* _HOW TO COMPLETE THIS TASK_:
Repeat the entries below word for word, though any picture in them should be dropped.

(Beginning of RECORD SET)

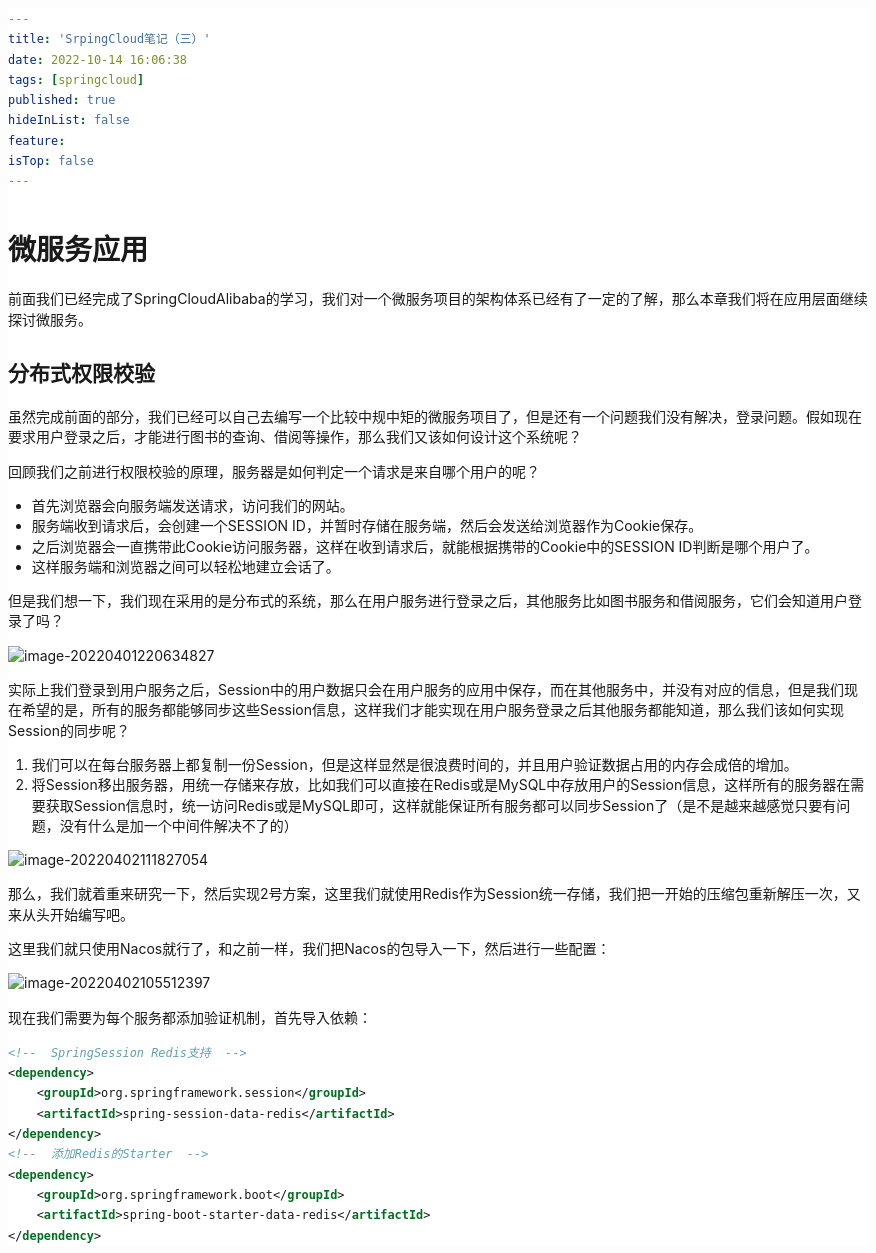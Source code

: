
 ```yaml
---
title: 'SrpingCloud笔记（三）'
date: 2022-10-14 16:06:38
tags: [springcloud]
published: true
hideInList: false
feature: 
isTop: false
---
```




# 微服务应用

前面我们已经完成了SpringCloudAlibaba的学习，我们对一个微服务项目的架构体系已经有了一定的了解，那么本章我们将在应用层面继续探讨微服务。

## 分布式权限校验

虽然完成前面的部分，我们已经可以自己去编写一个比较中规中矩的微服务项目了，但是还有一个问题我们没有解决，登录问题。假如现在要求用户登录之后，才能进行图书的查询、借阅等操作，那么我们又该如何设计这个系统呢？

回顾我们之前进行权限校验的原理，服务器是如何判定一个请求是来自哪个用户的呢？

* 首先浏览器会向服务端发送请求，访问我们的网站。
* 服务端收到请求后，会创建一个SESSION ID，并暂时存储在服务端，然后会发送给浏览器作为Cookie保存。
* 之后浏览器会一直携带此Cookie访问服务器，这样在收到请求后，就能根据携带的Cookie中的SESSION ID判断是哪个用户了。
* 这样服务端和浏览器之间可以轻松地建立会话了。

但是我们想一下，我们现在采用的是分布式的系统，那么在用户服务进行登录之后，其他服务比如图书服务和借阅服务，它们会知道用户登录了吗？

![image-20220401220634827](https://tva1.sinaimg.cn/large/e6c9d24ely1h0uko0a27mj21ia08y0u9.jpg)

实际上我们登录到用户服务之后，Session中的用户数据只会在用户服务的应用中保存，而在其他服务中，并没有对应的信息，但是我们现在希望的是，所有的服务都能够同步这些Session信息，这样我们才能实现在用户服务登录之后其他服务都能知道，那么我们该如何实现Session的同步呢？

1. 我们可以在每台服务器上都复制一份Session，但是这样显然是很浪费时间的，并且用户验证数据占用的内存会成倍的增加。
2. 将Session移出服务器，用统一存储来存放，比如我们可以直接在Redis或是MySQL中存放用户的Session信息，这样所有的服务器在需要获取Session信息时，统一访问Redis或是MySQL即可，这样就能保证所有服务都可以同步Session了（是不是越来越感觉只要有问题，没有什么是加一个中间件解决不了的）

![image-20220402111827054](https://tva1.sinaimg.cn/large/e6c9d24ely1h0v7jwaum4j21qk0amq4h.jpg)

那么，我们就着重来研究一下，然后实现2号方案，这里我们就使用Redis作为Session统一存储，我们把一开始的压缩包重新解压一次，又来从头开始编写吧。

这里我们就只使用Nacos就行了，和之前一样，我们把Nacos的包导入一下，然后进行一些配置：

![image-20220402105512397](https://tva1.sinaimg.cn/large/e6c9d24ely1h0v6vpkivcj22ca0baju3.jpg)

现在我们需要为每个服务都添加验证机制，首先导入依赖：

```xml
<!--  SpringSession Redis支持  -->
<dependency>
    <groupId>org.springframework.session</groupId>
    <artifactId>spring-session-data-redis</artifactId>
</dependency>
<!--  添加Redis的Starter  -->
<dependency>
    <groupId>org.springframework.boot</groupId>
    <artifactId>spring-boot-starter-data-redis</artifactId>
</dependency>
```
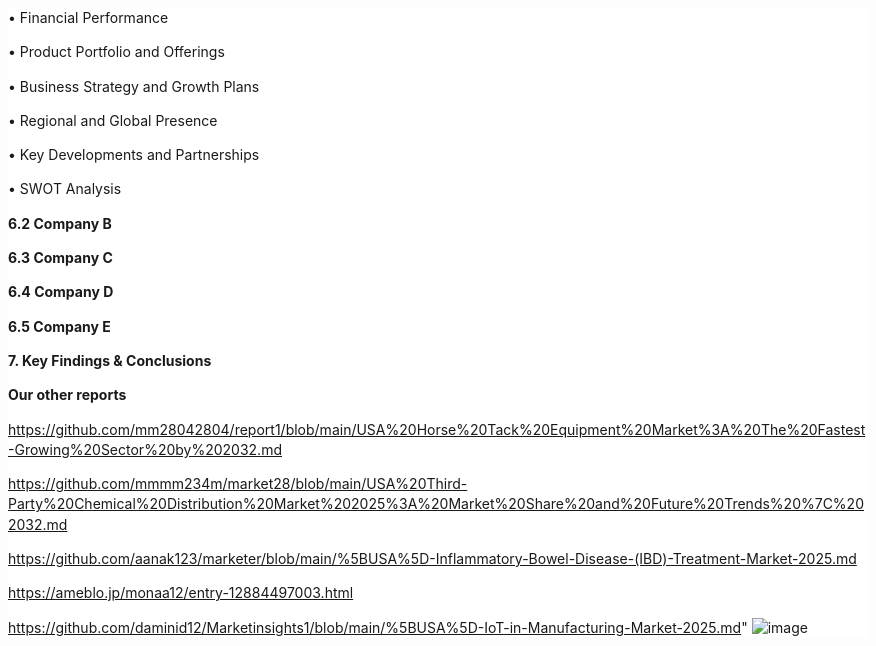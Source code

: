 • Financial Performance

• Product Portfolio and Offerings

• Business Strategy and Growth Plans

• Regional and Global Presence

• Key Developments and Partnerships

• SWOT Analysis

<strong>6.2 Company B</strong>

<strong>6.3 Company C</strong>

<strong>6.4 Company D</strong>

<strong>6.5 Company E</strong>

<strong>7. Key Findings & Conclusions</strong>

<strong>Our other reports</strong>

<a href=https://github.com/mm28042804/report1/blob/main/USA%20Horse%20Tack%20Equipment%20Market%3A%20The%20Fastest-Growing%20Sector%20by%202032.md>https://github.com/mm28042804/report1/blob/main/USA%20Horse%20Tack%20Equipment%20Market%3A%20The%20Fastest-Growing%20Sector%20by%202032.md</a>

<a href=https://github.com/mmmm234m/market28/blob/main/USA%20Third-Party%20Chemical%20Distribution%20Market%202025%3A%20Market%20Share%20and%20Future%20Trends%20%7C%202032.md>https://github.com/mmmm234m/market28/blob/main/USA%20Third-Party%20Chemical%20Distribution%20Market%202025%3A%20Market%20Share%20and%20Future%20Trends%20%7C%202032.md</a>

<a href=https://github.com/aanak123/marketer/blob/main/%5BUSA%5D-Inflammatory-Bowel-Disease-(IBD)-Treatment-Market-2025.md>https://github.com/aanak123/marketer/blob/main/%5BUSA%5D-Inflammatory-Bowel-Disease-(IBD)-Treatment-Market-2025.md</a>

<a href=https://ameblo.jp/monaa12/entry-12884497003.html>https://ameblo.jp/monaa12/entry-12884497003.html</a>

<a href=https://github.com/daminid12/Marketinsights1/blob/main/%5BUSA%5D-IoT-in-Manufacturing-Market-2025.md>https://github.com/daminid12/Marketinsights1/blob/main/%5BUSA%5D-IoT-in-Manufacturing-Market-2025.md</a>"
![image](https://github.com/user-attachments/assets/50a3a9d1-b09b-42d2-8649-f4e214cb84b8)
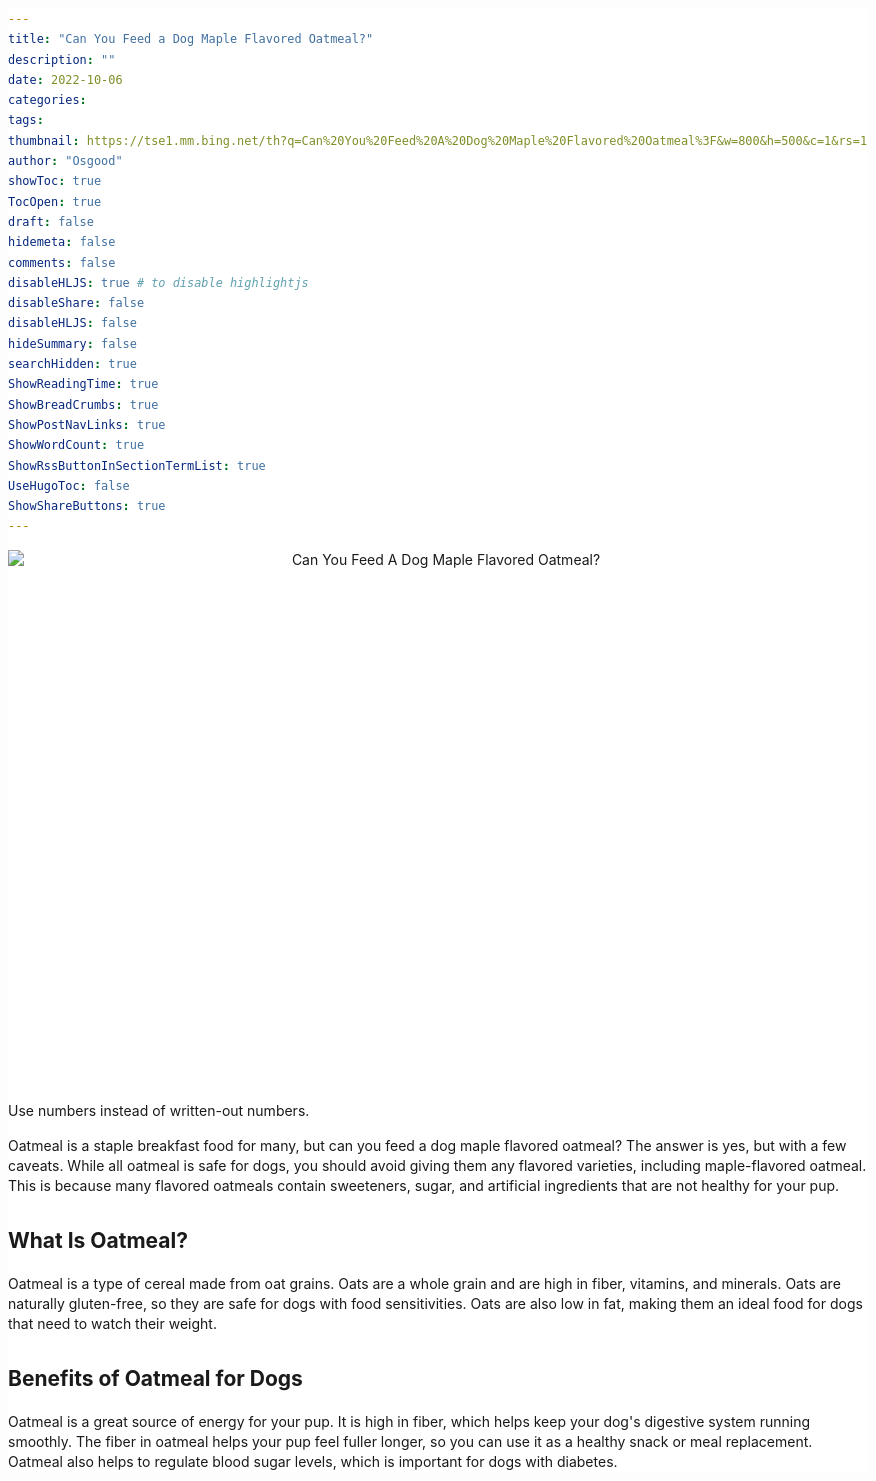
 ```yaml
---
title: "Can You Feed a Dog Maple Flavored Oatmeal?"
description: ""
date: 2022-10-06
categories: 
tags: 
thumbnail: https://tse1.mm.bing.net/th?q=Can%20You%20Feed%20A%20Dog%20Maple%20Flavored%20Oatmeal%3F&w=800&h=500&c=1&rs=1
author: "Osgood"
showToc: true
TocOpen: true
draft: false
hidemeta: false
comments: false
disableHLJS: true # to disable highlightjs
disableShare: false
disableHLJS: false
hideSummary: false
searchHidden: true
ShowReadingTime: true
ShowBreadCrumbs: true
ShowPostNavLinks: true
ShowWordCount: true
ShowRssButtonInSectionTermList: true
UseHugoToc: false
ShowShareButtons: true
---
```


<center>
	<img src="https://tse1.mm.bing.net/th?q=Can%20You%20Feed%20A%20Dog%20Maple%20Flavored%20Oatmeal%3F&w=800&h=500&c=1&rs=1" alt="Can You Feed A Dog Maple Flavored Oatmeal?" width="800" height="500" style="display: block; width: 100%; height: auto">
</center>

Use numbers instead of written-out numbers.



<p>Oatmeal is a staple breakfast food for many, but can you feed a dog maple flavored oatmeal? The answer is yes, but with a few caveats. While all oatmeal is safe for dogs, you should avoid giving them any flavored varieties, including maple-flavored oatmeal. This is because many flavored oatmeals contain sweeteners, sugar, and artificial ingredients that are not healthy for your pup. </p>

<h2>What Is Oatmeal?</h2>

<p>Oatmeal is a type of cereal made from oat grains. Oats are a whole grain and are high in fiber, vitamins, and minerals. Oats are naturally gluten-free, so they are safe for dogs with food sensitivities. Oats are also low in fat, making them an ideal food for dogs that need to watch their weight. </p>

<h2>Benefits of Oatmeal for Dogs</h2>

<p>Oatmeal is a great source of energy for your pup. It is high in fiber, which helps keep your dog's digestive system running smoothly. The fiber in oatmeal helps your pup feel fuller longer, so you can use it as a healthy snack or meal replacement. Oatmeal also helps to regulate blood sugar levels, which is important for dogs with diabetes. </p>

(End of RECORD SET)

* _RESULT_:
Source code

:
 ```yaml
---
title: 'SrpingCloud笔记（三）'
date: 2022-10-14 16:06:38
tags: [springcloud]
published: true
hideInList: false
feature: 
isTop: false
---
```




# 微服务应用

前面我们已经完成了SpringCloudAlibaba的学习，我们对一个微服务项目的架构体系已经有了一定的了解，那么本章我们将在应用层面继续探讨微服务。

## 分布式权限校验

虽然完成前面的部分，我们已经可以自己去编写一个比较中规中矩的微服务项目了，但是还有一个问题我们没有解决，登录问题。假如现在要求用户登录之后，才能进行图书的查询、借阅等操作，那么我们又该如何设计这个系统呢？

回顾我们之前进行权限校验的原理，服务器是如何判定一个请求是来自哪个用户的呢？

* 首先浏览器会向服务端发送请求，访问我们的网站。
* 服务端收到请求后，会创建一个SESSION ID，并暂时存储在服务端，然后会发送给浏览器作为Cookie保存。
* 之后浏览器会一直携带此Cookie访问服务器，这样在收到请求后，就能根据携带的Cookie中的SESSION ID判断是哪个用户了。
* 这样服务端和浏览器之间可以轻松地建立会话了。

但是我们想一下，我们现在采用的是分布式的系统，那么在用户服务进行登录之后，其他服务比如图书服务和借阅服务，它们会知道用户登录了吗？

![image-20220401220634827](https://tva1.sinaimg.cn/large/e6c9d24ely1h0uko0a27mj21ia08y0u9.jpg)

实际上我们登录到用户服务之后，Session中的用户数据只会在用户服务的应用中保存，而在其他服务中，并没有对应的信息，但是我们现在希望的是，所有的服务都能够同步这些Session信息，这样我们才能实现在用户服务登录之后其他服务都能知道，那么我们该如何实现Session的同步呢？

1. 我们可以在每台服务器上都复制一份Session，但是这样显然是很浪费时间的，并且用户验证数据占用的内存会成倍的增加。
2. 将Session移出服务器，用统一存储来存放，比如我们可以直接在Redis或是MySQL中存放用户的Session信息，这样所有的服务器在需要获取Session信息时，统一访问Redis或是MySQL即可，这样就能保证所有服务都可以同步Session了（是不是越来越感觉只要有问题，没有什么是加一个中间件解决不了的）

![image-20220402111827054](https://tva1.sinaimg.cn/large/e6c9d24ely1h0v7jwaum4j21qk0amq4h.jpg)

那么，我们就着重来研究一下，然后实现2号方案，这里我们就使用Redis作为Session统一存储，我们把一开始的压缩包重新解压一次，又来从头开始编写吧。

这里我们就只使用Nacos就行了，和之前一样，我们把Nacos的包导入一下，然后进行一些配置：

![image-20220402105512397](https://tva1.sinaimg.cn/large/e6c9d24ely1h0v6vpkivcj22ca0baju3.jpg)

现在我们需要为每个服务都添加验证机制，首先导入依赖：

```xml
<!--  SpringSession Redis支持  -->
<dependency>
    <groupId>org.springframework.session</groupId>
    <artifactId>spring-session-data-redis</artifactId>
</dependency>
<!--  添加Redis的Starter  -->
<dependency>
    <groupId>org.springframework.boot</groupId>
    <artifactId>spring-boot-starter-data-redis</artifactId>
</dependency>
```
Source code

: • Financial Performance

• Product Portfolio and Offerings

• Business Strategy and Growth Plans

• Regional and Global Presence

• Key Developments and Partnerships

• SWOT Analysis

<strong>6.2 Company B</strong>

<strong>6.3 Company C</strong>

<strong>6.4 Company D</strong>

<strong>6.5 Company E</strong>

<strong>7. Key Findings & Conclusions</strong>

<strong>Our other reports</strong>

<a href=https://github.com/mm28042804/report1/blob/main/USA%20Horse%20Tack%20Equipment%20Market%3A%20The%20Fastest-Growing%20Sector%20by%202032.md>https://github.com/mm28042804/report1/blob/main/USA%20Horse%20Tack%20Equipment%20Market%3A%20The%20Fastest-Growing%20Sector%20by%202032.md</a>

<a href=https://github.com/mmmm234m/market28/blob/main/USA%20Third-Party%20Chemical%20Distribution%20Market%202025%3A%20Market%20Share%20and%20Future%20Trends%20%7C%202032.md>https://github.com/mmmm234m/market28/blob/main/USA%20Third-Party%20Chemical%20Distribution%20Market%202025%3A%20Market%20Share%20and%20Future%20Trends%20%7C%202032.md</a>

<a href=https://github.com/aanak123/marketer/blob/main/%5BUSA%5D-Inflammatory-Bowel-Disease-(IBD)-Treatment-Market-2025.md>https://github.com/aanak123/marketer/blob/main/%5BUSA%5D-Inflammatory-Bowel-Disease-(IBD)-Treatment-Market-2025.md</a>

<a href=https://ameblo.jp/monaa12/entry-12884497003.html>https://ameblo.jp/monaa12/entry-12884497003.html</a>

<a href=https://github.com/daminid12/Marketinsights1/blob/main/%5BUSA%5D-IoT-in-Manufacturing-Market-2025.md>https://github.com/daminid12/Marketinsights1/blob/main/%5BUSA%5D-IoT-in-Manufacturing-Market-2025.md</a>"
![image](https://github.com/user-attachments/assets/50a3a9d1-b09b-42d2-8649-f4e214cb84b8)
 ```yaml
---
title: "Can You Feed a Dog Maple Flavored Oatmeal?"
description: ""
date: 2022-10-06
categories: 
tags: 
thumbnail: https://tse1.mm.bing.net/th?q=Can%20You%20Feed%20A%20Dog%20Maple%20Flavored%20Oatmeal%3F&w=800&h=500&c=1&rs=1
author: "Osgood"
showToc: true
TocOpen: true
draft: false
hidemeta: false
comments: false
disableHLJS: true # to disable highlightjs
disableShare: false
disableHLJS: false
hideSummary: false
searchHidden: true
ShowReadingTime: true
ShowBreadCrumbs: true
ShowPostNavLinks: true
ShowWordCount: true
ShowRssButtonInSectionTermList: true
UseHugoToc: false
ShowShareButtons: true
---
```


<center>
	<img src="https://tse1.mm.bing.net/th?q=Can%20You%20Feed%20A%20Dog%20Maple%20Flavored%20Oatmeal%3F&w=800&h=500&c=1&rs=1" alt="Can You Feed A Dog Maple Flavored Oatmeal?" width="800" height="500" style="display: block; width: 100%; height: auto">
</center>

Use numbers instead of written-out numbers.



<p>Oatmeal is a staple breakfast food for many, but can you feed a dog maple flavored oatmeal? The answer is yes, but with a few caveats. While all oatmeal is safe for dogs, you should avoid giving them any flavored varieties, including maple-flavored oatmeal. This is because many flavored oatmeals contain sweeteners, sugar, and artificial ingredients that are not healthy for your pup. </p>

<h2>What Is Oatmeal?</h2>

<p>Oatmeal is a type of cereal made from oat grains. Oats are a whole grain and are high in fiber, vitamins, and minerals. Oats are naturally gluten-free, so they are safe for dogs with food sensitivities. Oats are also low in fat, making them an ideal food for dogs that need to watch their weight. </p>

<h2>Benefits of Oatmeal for Dogs</h2>

<p>Oatmeal is a great source of energy for your pup. It is high in fiber, which helps keep your dog's digestive system running smoothly. The fiber in oatmeal helps your pup feel fuller longer, so you can use it as a healthy snack or meal replacement. Oatmeal also helps to regulate blood sugar levels, which is important for dogs with diabetes. </p>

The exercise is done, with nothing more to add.